## YOUR INSTRUCTIONS
Lines that include "dossier" make up the answer; copy all of them from the data below.

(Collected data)

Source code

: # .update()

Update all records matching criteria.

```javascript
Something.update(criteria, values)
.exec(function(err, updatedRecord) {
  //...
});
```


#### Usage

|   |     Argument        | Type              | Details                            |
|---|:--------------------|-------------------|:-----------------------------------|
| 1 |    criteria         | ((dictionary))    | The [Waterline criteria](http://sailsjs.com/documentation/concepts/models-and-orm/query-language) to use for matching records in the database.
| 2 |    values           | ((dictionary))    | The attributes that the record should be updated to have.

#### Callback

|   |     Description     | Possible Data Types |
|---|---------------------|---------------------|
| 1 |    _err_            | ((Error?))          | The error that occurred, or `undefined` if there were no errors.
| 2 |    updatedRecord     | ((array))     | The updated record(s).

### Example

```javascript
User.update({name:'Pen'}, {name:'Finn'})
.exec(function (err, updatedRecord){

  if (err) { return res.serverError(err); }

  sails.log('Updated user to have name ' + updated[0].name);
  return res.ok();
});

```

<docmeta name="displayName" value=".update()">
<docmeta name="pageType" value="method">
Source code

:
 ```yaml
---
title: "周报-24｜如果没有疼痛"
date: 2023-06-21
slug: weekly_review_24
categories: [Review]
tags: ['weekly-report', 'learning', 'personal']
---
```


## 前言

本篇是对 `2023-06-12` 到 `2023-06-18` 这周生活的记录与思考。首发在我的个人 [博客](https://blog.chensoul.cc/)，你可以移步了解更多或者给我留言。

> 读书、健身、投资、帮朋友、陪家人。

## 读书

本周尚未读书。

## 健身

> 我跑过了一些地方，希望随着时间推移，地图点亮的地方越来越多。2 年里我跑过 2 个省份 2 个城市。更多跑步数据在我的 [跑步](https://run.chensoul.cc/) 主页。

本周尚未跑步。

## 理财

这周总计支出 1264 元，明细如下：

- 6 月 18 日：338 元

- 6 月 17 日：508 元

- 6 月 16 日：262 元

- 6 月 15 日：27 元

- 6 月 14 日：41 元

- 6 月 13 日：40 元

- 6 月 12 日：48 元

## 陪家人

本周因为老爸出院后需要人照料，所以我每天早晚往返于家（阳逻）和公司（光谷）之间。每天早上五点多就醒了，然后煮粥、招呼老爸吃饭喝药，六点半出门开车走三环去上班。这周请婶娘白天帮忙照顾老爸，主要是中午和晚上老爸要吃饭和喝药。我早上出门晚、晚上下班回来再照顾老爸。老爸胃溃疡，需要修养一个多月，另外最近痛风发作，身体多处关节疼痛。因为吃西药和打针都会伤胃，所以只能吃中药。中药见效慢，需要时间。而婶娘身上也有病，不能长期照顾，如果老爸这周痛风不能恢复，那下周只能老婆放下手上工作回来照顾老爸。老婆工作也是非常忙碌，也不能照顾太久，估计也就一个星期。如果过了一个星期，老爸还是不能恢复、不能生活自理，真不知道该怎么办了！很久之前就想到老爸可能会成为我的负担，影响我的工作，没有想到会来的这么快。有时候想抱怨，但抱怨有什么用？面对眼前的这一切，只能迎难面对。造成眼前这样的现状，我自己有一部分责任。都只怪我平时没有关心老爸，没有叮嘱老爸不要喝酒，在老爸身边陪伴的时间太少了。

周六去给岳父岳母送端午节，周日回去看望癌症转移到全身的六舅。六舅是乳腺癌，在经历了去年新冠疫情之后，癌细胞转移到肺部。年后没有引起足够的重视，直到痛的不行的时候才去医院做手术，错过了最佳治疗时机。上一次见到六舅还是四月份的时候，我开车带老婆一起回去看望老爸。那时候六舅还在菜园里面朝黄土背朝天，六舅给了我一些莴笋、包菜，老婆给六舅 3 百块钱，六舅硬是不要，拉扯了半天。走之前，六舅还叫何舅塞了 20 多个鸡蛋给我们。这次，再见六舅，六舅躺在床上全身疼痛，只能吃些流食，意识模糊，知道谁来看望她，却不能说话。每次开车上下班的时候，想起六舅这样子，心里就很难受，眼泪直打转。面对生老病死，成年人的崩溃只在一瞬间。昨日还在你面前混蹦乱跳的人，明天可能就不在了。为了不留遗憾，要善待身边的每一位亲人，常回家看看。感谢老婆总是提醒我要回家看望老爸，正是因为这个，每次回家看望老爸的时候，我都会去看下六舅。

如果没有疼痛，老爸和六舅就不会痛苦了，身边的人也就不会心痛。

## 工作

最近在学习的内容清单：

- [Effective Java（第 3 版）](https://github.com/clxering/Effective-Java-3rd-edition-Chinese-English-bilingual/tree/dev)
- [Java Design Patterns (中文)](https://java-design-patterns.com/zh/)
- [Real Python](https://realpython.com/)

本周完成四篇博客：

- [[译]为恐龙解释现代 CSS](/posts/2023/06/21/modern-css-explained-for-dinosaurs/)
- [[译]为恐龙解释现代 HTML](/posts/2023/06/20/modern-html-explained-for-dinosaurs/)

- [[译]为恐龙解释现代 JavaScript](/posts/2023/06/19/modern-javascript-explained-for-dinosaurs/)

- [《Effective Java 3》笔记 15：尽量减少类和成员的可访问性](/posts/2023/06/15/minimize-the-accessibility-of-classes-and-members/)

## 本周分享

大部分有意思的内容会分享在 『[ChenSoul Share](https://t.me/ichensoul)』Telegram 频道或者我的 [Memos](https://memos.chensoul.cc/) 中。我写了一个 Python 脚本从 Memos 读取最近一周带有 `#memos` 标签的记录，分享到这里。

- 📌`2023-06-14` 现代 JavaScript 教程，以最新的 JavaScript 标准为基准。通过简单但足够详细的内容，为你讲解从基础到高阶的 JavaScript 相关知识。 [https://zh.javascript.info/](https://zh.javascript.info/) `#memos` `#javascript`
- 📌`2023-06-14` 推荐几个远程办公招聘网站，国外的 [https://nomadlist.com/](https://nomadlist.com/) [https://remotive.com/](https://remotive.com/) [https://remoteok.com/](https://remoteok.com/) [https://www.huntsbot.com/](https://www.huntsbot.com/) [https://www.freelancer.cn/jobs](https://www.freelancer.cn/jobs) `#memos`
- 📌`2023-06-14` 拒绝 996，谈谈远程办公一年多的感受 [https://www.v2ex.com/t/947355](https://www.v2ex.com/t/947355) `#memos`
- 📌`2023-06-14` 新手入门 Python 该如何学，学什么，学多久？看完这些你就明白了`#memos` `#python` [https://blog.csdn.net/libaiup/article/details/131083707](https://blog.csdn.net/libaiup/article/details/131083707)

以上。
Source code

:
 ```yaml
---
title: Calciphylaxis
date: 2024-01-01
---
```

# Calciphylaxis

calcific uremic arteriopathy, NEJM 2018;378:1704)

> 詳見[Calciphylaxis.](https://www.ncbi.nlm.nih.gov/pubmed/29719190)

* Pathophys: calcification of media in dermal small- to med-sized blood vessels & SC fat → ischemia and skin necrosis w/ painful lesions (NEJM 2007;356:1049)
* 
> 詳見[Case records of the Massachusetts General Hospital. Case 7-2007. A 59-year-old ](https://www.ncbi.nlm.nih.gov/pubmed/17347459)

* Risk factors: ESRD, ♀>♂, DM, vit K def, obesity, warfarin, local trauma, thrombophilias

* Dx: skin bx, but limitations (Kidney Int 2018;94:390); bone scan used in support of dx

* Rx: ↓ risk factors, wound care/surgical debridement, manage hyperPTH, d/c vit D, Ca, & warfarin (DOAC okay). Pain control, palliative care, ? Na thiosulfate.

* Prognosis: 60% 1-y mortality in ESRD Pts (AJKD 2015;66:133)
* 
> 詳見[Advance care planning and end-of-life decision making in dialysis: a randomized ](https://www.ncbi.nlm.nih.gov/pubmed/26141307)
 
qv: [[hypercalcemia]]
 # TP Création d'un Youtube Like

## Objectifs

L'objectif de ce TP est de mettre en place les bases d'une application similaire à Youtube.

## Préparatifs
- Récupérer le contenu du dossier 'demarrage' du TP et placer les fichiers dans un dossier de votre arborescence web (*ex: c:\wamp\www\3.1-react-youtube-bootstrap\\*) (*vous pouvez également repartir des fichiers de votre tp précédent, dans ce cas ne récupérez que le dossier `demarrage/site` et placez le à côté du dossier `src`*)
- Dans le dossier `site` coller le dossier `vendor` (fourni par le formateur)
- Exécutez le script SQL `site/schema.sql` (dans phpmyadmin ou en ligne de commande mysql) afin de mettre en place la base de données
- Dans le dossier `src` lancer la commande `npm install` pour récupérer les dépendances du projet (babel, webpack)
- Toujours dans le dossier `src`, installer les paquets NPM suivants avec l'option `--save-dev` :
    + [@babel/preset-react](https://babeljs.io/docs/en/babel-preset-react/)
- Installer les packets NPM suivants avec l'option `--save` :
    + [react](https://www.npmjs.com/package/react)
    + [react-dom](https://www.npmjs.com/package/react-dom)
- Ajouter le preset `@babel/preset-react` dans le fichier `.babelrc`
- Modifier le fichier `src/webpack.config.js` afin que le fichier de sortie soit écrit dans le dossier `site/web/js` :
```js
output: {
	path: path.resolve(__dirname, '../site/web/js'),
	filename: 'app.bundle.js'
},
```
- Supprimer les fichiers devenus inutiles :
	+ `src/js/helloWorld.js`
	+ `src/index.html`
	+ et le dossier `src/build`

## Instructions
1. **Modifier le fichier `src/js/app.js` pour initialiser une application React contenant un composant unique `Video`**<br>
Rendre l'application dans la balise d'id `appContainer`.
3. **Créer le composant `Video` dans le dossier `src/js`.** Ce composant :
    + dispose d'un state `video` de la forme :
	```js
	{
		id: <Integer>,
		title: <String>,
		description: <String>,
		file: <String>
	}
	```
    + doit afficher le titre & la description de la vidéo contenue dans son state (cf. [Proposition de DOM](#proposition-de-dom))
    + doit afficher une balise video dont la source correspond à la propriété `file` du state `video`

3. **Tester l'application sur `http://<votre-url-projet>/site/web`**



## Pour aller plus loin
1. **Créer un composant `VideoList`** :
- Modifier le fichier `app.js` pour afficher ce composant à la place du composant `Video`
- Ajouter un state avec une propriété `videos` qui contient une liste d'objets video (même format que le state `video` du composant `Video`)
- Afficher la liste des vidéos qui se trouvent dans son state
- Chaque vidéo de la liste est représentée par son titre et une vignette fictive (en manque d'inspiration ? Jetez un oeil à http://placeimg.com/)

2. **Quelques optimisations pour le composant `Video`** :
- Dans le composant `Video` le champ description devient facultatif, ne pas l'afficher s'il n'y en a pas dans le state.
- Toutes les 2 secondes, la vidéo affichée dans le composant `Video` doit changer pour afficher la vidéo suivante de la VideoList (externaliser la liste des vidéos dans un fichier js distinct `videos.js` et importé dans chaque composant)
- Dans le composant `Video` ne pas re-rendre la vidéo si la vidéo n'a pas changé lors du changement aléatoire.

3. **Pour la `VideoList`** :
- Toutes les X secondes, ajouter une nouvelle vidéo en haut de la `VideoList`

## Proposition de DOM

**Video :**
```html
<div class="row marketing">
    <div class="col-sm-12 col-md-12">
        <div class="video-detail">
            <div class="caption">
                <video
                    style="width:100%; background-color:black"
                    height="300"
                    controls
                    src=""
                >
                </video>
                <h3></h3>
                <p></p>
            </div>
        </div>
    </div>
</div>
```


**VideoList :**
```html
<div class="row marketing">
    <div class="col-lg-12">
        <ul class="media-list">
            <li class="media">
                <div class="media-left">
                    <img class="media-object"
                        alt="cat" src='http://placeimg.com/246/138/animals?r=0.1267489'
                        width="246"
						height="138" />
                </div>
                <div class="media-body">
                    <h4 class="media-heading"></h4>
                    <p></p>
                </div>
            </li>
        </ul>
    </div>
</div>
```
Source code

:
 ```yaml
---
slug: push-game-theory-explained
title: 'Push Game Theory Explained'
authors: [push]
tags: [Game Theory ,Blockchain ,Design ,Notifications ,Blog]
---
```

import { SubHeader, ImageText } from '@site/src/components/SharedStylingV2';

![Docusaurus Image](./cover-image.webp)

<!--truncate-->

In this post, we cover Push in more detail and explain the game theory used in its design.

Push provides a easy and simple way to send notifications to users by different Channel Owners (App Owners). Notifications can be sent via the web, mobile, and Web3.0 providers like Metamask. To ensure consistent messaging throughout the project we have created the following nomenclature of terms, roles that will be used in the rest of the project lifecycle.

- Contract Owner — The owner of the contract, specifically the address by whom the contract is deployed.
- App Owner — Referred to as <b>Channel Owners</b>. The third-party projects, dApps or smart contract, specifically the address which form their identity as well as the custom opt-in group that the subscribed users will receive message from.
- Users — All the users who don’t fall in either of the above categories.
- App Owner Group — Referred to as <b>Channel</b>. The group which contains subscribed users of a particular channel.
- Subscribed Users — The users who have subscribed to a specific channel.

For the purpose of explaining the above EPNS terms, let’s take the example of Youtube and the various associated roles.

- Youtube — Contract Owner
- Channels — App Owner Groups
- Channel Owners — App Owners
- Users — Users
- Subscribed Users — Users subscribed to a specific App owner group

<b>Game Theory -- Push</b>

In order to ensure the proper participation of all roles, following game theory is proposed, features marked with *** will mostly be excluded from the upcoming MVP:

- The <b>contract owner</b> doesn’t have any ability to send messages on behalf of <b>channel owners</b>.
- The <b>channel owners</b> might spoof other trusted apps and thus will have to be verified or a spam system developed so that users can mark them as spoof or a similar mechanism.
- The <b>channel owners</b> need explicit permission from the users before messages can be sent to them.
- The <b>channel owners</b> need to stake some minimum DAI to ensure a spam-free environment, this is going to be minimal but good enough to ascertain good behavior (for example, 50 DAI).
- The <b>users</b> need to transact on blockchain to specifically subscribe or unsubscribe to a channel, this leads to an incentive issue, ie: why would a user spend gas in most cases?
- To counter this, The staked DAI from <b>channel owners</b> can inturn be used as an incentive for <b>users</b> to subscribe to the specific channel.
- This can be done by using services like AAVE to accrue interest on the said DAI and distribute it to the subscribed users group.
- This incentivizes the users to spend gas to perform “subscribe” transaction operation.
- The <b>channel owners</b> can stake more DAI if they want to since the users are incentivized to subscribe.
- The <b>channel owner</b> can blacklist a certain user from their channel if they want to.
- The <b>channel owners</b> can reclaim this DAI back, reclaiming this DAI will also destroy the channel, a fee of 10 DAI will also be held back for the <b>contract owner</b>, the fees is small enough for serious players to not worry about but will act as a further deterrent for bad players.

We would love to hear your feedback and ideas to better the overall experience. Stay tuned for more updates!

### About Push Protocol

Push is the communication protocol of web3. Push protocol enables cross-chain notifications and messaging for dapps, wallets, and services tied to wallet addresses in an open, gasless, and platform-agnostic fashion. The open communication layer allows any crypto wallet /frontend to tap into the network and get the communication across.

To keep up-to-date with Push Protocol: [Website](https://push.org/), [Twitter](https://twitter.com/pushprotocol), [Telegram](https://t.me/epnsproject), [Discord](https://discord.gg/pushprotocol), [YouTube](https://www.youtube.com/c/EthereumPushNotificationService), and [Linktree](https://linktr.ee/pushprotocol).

## SOLUTION
- Récupérer le contenu du dossier 'demarrage' du TP et placer les fichiers dans un dossier de votre arborescence web (*ex: c:\wamp\www\3.1-react-youtube-bootstrap\\*) (*vous pouvez également repartir des fichiers de votre tp précédent, dans ce cas ne récupérez que le dossier `demarrage/site` et placez le à côté du dossier `src`*)
- Dans le dossier `site` coller le dossier `vendor` (fourni par le formateur)
- Dans le dossier `src` lancer la commande `npm install` pour récupérer les dépendances du projet (babel, webpack)
- Toujours dans le dossier `src`, installer les paquets NPM suivants avec l'option `--save-dev` :
- Modifier le fichier `src/webpack.config.js` afin que le fichier de sortie soit écrit dans le dossier `site/web/js` :
	+ et le dossier `src/build`
3. **Créer le composant `Video` dans le dossier `src/js`.** Ce composant :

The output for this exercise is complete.